Maggie Dorn: We also have a darker green version, which is the S&P 500 ESG Elite Index. So the elite version is really designed to maximize the sustainability profile of the index. And it does that by incorporating close to three times the number of controversial business activity exclusions. It also includes a much higher ESG scoring threshold so that we can really focus more on those ESG leaders within their respective industry groups. And by incorporating these more stricter sustainability criteria, it ultimately provides us a more significant increase in the ESG performance. But it does so by also taking on almost three times the tracking error that we see relative to the "lighter green version".
Maggie Dorn: So now all of that being said, if you look at the historical tenure annualized performance of that S&P 500 ESG Elite Index, it has actually outperformed both the S&P 500 as well as the lighter green version of that S&P 500 ESG Index. But even in seeing that kind of evidence about performance, I think it's important to emphasize, specifically for the purpose of this conversation, that for many of these strategies or many of these index strategies, these tracking error trade-offs still very much exist. So understanding the investment objectives and in priorities of the endpoint investor is really the most critical level of importance.
Jenna Dagenhart: I feel like I need a paint swatch after that. No, Cheryl, looking at active versus passive, what are some of the key considerations when deciding between active or passive ESG strategy?
Cheryl Smith: Okay, so, Maggie and I are on opposite sides of the spectrum. We are an active manager. We've always been an active manager. But I'd like to say that, first I couldn't agree more that the critical element is to know what it is that the end client's objective is. Having low tracking error is great when the index is up 20%. It's not so great when the index is down 15%. So as active managers, we're trying to preserve value across a variety of things. And for us, we think that the ESG value really shines in active management, to use Maggie's example of her elite green, where it's higher cutoff on the rating as well as more exclusions. One of the things that we do as active managers with our strategy of engagement is we're trying to lift companies up that ranking score.
Cheryl Smith: So we are engaging with companies. We're asking them to change their behavior. We're asking them to do that reporting that all of these indices, that all of this information is based on, reporting on greenhouse gases, reporting on employee composition, reporting on a variety of diversity metrics, which didn't exist years ago. So part of it is we think that an active strategy for a end client who is very interested in the impact of what they're doing, an active strategy is what is moving companies to behave differently, what is moving companies to address environmental issues, to look at those employment issues, look at their strategy for how are they sourcing goods from overseas and what are the working conditions there, and looking at their governance.
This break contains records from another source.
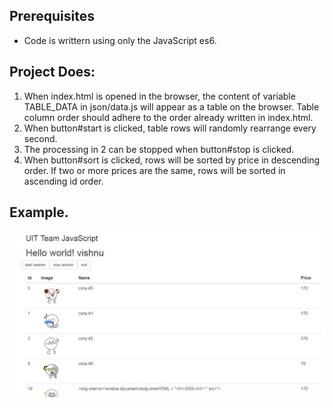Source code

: ## Prerequisites

- Code is writtern using only the JavaScript es6.

## Project Does:

1. When index.html is opened in the browser, the content of variable TABLE_DATA in json/data.js will appear as a table on the browser. Table column order should adhere to the order already written in index.html.
2. When button#start is clicked, table rows will randomly rearrange every second.
3. The processing in 2 can be stopped when button#stop is clicked.
4. When button#sort is clicked, rows will be sorted by price in descending order. If two or more prices are the same, rows will be sorted in ascending id order.

## Example.

![Alt text](/image/project-image.JPG?raw=true "project image")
Cheryl Smith: So we think that a very important part of being an active manager is that impact that engagement with what we're doing. And we think that's more difficult to achieve in passive way, because for us, we have a carrot which is engaging with that, we also have a stick, we can do shareholder advocacy, and then we have our proxy voting, which is active on all those issues, and an ability to really bring other investors with us and engage them to get companies to change behavior. So for us, that active component is a really important part of what it is that we're trying to achieve for investors.
Jenna Dagenhart: Brett, I see you nodding your head. Anything you'd like to add?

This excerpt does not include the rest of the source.